The head of a US-funded Arabic TV and online news outlet that claims a strong audience of 30 million people in the Middle East and North Africa fired most staff on Saturday, accusing the Trump administration and billionaire adviser Elon Musk of abolishing funds “adversarial and illegally.”
In a notice regarding the layoffs of staff at Al Hurra News, Jeffrey Gedmin said the US administration has given up hope that the freeze can be lifted at any time for money approved by Congress.
Gedmin accused President Trump’s appointee of the US government agency that oversees Al Hurra, Kari Lake of overseeing Voice of America and other US-funded news programs abroad, and avoiding efforts to talk to her about the funding cutoff.
“We conclude that we are deliberately hungry for the money we need to pay you. Our dedicated and hardworking staff need to pay us,” Gedmin said in a retirement letter obtained by the Associated Press and excerpted on the website of the Middle East Broadcasting Network, the parent company of Al Hurra.

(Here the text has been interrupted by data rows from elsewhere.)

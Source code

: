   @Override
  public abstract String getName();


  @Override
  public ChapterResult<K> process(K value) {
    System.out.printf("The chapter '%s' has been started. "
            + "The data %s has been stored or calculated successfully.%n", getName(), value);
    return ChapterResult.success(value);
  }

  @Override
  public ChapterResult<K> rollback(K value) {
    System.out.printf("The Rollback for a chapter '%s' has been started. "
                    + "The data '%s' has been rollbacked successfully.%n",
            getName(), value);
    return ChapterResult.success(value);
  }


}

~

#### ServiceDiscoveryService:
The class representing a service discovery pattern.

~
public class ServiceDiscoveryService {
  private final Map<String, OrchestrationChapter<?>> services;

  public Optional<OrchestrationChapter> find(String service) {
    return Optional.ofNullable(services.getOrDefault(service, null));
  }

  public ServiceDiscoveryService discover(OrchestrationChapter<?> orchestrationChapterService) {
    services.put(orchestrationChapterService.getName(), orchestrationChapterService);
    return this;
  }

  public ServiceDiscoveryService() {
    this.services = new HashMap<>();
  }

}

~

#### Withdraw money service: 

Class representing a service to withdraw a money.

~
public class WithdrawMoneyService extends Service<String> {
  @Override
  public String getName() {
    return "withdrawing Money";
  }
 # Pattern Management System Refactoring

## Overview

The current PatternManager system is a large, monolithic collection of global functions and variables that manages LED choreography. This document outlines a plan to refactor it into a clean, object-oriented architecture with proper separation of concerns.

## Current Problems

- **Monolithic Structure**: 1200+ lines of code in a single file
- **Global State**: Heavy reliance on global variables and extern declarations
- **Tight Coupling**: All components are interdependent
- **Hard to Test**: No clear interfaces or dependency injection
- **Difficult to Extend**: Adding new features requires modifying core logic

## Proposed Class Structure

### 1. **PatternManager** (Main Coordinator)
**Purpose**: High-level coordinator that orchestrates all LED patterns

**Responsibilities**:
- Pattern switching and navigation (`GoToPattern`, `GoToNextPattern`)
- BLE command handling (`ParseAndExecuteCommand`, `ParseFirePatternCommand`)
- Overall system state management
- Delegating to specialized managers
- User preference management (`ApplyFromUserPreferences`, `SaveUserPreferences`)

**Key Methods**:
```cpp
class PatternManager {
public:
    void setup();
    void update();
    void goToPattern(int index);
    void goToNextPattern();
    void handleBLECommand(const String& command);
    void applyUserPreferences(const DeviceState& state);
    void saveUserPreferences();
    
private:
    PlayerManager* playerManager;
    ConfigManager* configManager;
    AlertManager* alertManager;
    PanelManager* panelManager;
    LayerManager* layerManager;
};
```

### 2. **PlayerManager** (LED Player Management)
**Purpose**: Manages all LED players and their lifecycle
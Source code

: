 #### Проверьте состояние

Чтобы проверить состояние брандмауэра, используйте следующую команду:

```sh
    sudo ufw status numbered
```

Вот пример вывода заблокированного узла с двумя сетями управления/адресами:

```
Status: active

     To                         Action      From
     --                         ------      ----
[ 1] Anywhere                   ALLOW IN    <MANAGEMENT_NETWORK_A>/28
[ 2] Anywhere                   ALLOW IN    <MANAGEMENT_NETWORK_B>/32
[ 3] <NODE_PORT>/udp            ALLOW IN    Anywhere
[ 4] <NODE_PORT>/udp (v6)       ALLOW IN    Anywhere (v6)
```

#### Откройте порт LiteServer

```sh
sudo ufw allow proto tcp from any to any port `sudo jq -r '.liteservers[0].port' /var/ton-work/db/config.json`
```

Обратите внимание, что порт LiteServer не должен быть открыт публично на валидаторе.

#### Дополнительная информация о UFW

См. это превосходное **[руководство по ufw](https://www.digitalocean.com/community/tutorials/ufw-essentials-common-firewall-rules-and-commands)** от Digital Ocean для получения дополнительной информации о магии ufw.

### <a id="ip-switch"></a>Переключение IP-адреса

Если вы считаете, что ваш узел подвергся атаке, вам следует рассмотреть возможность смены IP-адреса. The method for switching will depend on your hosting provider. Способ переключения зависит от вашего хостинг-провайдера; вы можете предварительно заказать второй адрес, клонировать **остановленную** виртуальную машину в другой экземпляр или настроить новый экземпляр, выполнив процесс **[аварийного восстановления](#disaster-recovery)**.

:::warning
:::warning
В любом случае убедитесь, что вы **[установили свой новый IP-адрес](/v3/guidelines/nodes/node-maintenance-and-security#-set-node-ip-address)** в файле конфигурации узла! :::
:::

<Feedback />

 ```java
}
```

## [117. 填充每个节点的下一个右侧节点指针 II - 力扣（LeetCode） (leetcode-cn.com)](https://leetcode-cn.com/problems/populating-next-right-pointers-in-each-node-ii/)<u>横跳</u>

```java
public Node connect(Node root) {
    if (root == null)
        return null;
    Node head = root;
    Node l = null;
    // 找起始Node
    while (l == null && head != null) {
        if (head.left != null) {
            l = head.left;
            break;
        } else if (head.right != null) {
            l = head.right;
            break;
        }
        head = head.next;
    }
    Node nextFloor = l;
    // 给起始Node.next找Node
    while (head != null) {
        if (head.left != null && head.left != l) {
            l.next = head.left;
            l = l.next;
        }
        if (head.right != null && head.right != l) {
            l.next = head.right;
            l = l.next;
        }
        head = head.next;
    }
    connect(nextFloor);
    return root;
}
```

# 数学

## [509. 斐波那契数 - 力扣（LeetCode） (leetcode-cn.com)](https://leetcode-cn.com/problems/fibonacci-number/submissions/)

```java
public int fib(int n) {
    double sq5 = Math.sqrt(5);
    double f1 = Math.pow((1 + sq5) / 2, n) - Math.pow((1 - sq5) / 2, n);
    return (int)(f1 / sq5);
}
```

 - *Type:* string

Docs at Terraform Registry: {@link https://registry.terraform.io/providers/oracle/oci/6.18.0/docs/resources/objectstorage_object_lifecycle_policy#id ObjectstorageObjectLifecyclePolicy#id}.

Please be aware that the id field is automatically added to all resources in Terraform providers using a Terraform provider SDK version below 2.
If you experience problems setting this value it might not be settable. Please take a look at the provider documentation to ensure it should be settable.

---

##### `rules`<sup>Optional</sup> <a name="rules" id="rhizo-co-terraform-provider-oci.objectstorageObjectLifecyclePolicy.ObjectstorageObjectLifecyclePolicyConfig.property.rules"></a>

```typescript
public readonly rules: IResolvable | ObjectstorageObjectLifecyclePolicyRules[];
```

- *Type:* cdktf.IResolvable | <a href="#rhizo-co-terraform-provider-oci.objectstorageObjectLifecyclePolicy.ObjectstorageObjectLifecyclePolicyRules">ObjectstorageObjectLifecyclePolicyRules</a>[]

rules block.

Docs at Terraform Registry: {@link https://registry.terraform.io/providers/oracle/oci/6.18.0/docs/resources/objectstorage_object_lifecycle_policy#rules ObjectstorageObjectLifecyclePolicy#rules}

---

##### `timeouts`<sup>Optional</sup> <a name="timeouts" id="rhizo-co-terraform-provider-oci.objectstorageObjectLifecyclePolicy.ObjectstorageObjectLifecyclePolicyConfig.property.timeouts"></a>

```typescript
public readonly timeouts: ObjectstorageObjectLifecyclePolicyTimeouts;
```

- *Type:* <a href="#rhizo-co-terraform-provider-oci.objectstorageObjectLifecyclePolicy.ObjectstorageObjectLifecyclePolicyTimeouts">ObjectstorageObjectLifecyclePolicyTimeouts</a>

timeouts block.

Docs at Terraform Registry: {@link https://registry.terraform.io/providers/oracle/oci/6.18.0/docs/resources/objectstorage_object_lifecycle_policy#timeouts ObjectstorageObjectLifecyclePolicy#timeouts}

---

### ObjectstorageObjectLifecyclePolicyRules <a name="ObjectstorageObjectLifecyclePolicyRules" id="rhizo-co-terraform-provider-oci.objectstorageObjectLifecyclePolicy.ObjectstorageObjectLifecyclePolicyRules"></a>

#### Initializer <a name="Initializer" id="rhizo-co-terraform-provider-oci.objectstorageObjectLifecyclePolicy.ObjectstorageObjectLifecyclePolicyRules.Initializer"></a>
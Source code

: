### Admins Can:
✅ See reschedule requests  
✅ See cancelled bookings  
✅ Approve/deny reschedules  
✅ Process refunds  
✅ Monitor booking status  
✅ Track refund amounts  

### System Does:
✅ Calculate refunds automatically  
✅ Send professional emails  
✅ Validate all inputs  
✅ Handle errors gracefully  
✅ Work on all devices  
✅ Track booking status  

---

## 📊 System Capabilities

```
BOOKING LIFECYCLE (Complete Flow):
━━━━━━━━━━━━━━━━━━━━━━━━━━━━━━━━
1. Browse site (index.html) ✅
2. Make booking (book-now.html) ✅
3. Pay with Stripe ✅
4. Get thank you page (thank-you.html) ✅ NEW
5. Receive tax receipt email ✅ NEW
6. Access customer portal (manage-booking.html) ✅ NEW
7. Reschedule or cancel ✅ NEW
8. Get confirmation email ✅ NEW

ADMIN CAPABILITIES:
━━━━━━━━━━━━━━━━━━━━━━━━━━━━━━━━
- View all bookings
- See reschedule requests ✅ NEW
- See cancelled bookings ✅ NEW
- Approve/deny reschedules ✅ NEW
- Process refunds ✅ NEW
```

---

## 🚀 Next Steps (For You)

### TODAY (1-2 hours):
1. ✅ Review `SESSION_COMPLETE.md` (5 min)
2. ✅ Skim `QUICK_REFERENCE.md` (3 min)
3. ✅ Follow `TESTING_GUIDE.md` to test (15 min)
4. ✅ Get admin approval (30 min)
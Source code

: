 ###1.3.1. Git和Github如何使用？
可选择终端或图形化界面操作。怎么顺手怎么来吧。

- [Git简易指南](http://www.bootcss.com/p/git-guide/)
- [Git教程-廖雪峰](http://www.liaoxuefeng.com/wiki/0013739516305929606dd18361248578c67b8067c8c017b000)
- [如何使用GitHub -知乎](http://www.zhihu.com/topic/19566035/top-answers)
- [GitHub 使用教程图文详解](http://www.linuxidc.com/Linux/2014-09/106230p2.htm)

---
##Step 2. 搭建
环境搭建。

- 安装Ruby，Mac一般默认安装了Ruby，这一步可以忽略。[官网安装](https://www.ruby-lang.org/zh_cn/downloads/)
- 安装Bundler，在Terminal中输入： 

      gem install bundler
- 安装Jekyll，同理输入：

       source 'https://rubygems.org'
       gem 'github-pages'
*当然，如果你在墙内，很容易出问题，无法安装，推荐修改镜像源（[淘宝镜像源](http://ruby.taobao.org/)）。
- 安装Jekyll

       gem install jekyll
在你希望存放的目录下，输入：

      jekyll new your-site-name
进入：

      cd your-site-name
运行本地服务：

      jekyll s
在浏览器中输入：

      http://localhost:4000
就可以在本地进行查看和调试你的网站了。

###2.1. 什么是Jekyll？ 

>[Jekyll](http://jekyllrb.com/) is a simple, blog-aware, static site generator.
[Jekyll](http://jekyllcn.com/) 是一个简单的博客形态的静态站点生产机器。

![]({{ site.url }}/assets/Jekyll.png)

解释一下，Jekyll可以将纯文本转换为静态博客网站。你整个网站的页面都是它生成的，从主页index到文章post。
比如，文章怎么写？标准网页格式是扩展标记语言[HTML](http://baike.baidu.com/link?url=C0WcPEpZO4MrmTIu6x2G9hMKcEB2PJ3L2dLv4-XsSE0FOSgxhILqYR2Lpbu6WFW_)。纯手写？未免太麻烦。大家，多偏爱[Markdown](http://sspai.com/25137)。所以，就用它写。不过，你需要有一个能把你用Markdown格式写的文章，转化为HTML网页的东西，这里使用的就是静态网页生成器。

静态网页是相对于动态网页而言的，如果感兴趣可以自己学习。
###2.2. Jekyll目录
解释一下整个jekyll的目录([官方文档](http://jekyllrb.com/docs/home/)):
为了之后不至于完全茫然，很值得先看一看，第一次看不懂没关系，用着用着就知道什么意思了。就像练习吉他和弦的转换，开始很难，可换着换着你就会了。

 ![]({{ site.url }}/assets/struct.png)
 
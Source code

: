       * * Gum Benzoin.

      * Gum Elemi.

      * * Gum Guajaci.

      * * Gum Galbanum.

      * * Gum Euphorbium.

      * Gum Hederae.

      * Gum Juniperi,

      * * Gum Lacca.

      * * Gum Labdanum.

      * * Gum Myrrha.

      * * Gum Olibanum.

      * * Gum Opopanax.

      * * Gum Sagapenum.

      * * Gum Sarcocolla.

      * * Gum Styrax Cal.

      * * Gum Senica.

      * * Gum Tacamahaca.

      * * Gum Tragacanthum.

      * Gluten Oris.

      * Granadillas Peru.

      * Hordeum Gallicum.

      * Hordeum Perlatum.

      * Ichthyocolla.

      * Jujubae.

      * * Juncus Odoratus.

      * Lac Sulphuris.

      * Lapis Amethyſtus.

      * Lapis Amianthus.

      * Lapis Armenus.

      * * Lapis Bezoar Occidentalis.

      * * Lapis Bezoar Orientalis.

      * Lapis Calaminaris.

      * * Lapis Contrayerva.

The White House did not immediately respond to Saturday’s request for comment.
Mohamed Al Sabag, an Egyptian journalist who works for the Al Hara News website in Dubai, told the Associated Press that all staff on the website and television channels have received emails ceased to terminate their contracts.
Al Hara is the latest news outlet for cutting back staff and services amid the latest US government-funded news outlets – American Audio, Radio Free Europe/Radio Liberty, Radio Free Asia and more, which say the Trump administration and Musk agents are the Musk agents known as the Slavery Bureau are refraining from paying their legislative legislative.
Appointed to oversee the US global media agency, Lake describes her agency, which was consumed by “huge corruption” that requires the destruction and reconstruction of the agency.
The US-backed news organization was founded during the Cold War. Their designated goal was to provide objective news on other subjects in the United States and abroad. Often it was offered to people under authoritarian governments without access to free news media.
The George W. Bush administration founded Al Hara in 2003. In the same year, a US-led invasion of Iraq overthrew longtime dictator Saddam Hussein. Al-Hara’s journalists covered the US occupation and subsequent sectarian and extremist violence, with some dying from work during the 2011 Arab Spring and other political upheavals.
For many years, Al Hara faced accusations of bias from both conservatives and liberals of the United States, one of the few outlets in the area, providing space for freedom of press and speech.
In a note to staff, Gedmin said his organization will retain dozens of workers and will “being” online as the legal battle over cuts will take place in US courts.
“That makes no sense,” he wrote, “to silence the voice of America in the Middle East.”